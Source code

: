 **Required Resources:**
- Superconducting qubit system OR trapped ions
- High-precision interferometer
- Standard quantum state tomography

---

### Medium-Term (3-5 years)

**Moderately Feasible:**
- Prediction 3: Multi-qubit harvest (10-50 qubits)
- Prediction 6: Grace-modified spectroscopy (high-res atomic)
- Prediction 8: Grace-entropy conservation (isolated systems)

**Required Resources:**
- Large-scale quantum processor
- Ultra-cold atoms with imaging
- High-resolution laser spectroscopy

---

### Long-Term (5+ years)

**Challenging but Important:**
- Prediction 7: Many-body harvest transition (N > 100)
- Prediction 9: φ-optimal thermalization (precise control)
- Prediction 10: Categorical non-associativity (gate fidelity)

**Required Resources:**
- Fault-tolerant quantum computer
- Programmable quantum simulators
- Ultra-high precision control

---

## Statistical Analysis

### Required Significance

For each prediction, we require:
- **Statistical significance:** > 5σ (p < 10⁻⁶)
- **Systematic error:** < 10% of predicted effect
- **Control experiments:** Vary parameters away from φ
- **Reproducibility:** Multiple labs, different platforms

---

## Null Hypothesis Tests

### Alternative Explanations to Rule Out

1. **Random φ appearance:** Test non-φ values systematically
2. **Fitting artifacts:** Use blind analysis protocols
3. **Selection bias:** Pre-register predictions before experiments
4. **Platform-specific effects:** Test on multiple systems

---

* * *

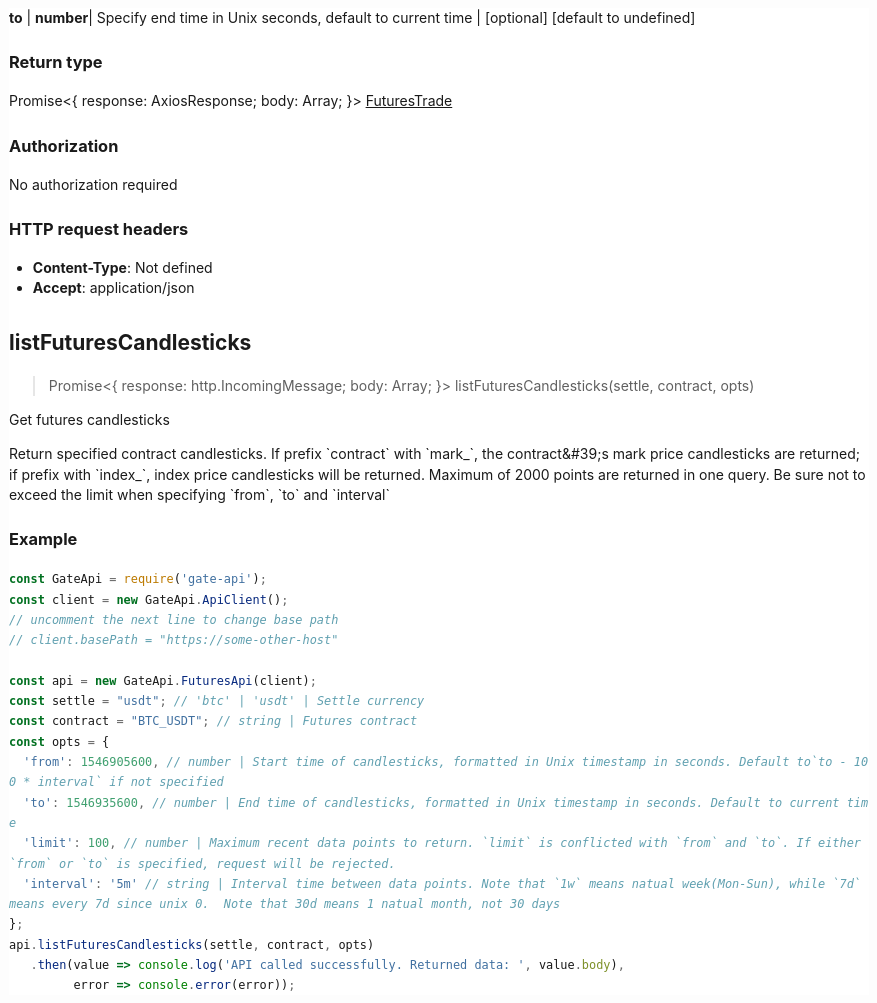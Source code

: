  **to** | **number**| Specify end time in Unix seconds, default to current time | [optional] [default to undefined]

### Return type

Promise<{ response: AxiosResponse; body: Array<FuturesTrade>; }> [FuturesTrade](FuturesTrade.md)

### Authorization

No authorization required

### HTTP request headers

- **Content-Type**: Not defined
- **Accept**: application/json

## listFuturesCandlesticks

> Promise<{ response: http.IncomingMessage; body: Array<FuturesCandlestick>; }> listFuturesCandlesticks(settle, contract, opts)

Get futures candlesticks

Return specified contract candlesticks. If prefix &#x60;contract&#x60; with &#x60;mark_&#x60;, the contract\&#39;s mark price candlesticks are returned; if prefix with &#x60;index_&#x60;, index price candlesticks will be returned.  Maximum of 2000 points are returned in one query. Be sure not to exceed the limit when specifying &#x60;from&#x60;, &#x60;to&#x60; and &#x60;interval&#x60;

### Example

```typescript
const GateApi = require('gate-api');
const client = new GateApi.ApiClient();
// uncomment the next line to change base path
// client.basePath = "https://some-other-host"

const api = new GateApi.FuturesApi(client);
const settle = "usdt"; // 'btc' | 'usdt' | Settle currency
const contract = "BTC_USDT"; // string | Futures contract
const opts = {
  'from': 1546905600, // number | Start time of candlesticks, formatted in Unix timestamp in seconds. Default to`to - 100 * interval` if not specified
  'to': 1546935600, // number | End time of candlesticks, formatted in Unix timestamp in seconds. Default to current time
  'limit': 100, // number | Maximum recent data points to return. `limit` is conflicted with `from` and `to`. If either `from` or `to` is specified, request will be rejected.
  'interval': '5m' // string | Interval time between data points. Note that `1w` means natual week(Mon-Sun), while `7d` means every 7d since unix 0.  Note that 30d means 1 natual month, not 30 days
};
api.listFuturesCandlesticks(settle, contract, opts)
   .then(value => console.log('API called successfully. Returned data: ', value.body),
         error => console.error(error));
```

→ **Task objective**
In the listing above, find each line with the word "contract" and return it.

→ **Result of this exercise**
> Promise<{ response: http.IncomingMessage; body: Array<FuturesCandlestick>; }> listFuturesCandlesticks(settle, contract, opts)
Return specified contract candlesticks. If prefix &#x60;contract&#x60; with &#x60;mark_&#x60;, the contract\&#39;s mark price candlesticks are returned; if prefix with &#x60;index_&#x60;, index price candlesticks will be returned.  Maximum of 2000 points are returned in one query. Be sure not to exceed the limit when specifying &#x60;from&#x60;, &#x60;to&#x60; and &#x60;interval&#x60;
const contract = "BTC_USDT"; // string | Futures contract
api.listFuturesCandlesticks(settle, contract, opts)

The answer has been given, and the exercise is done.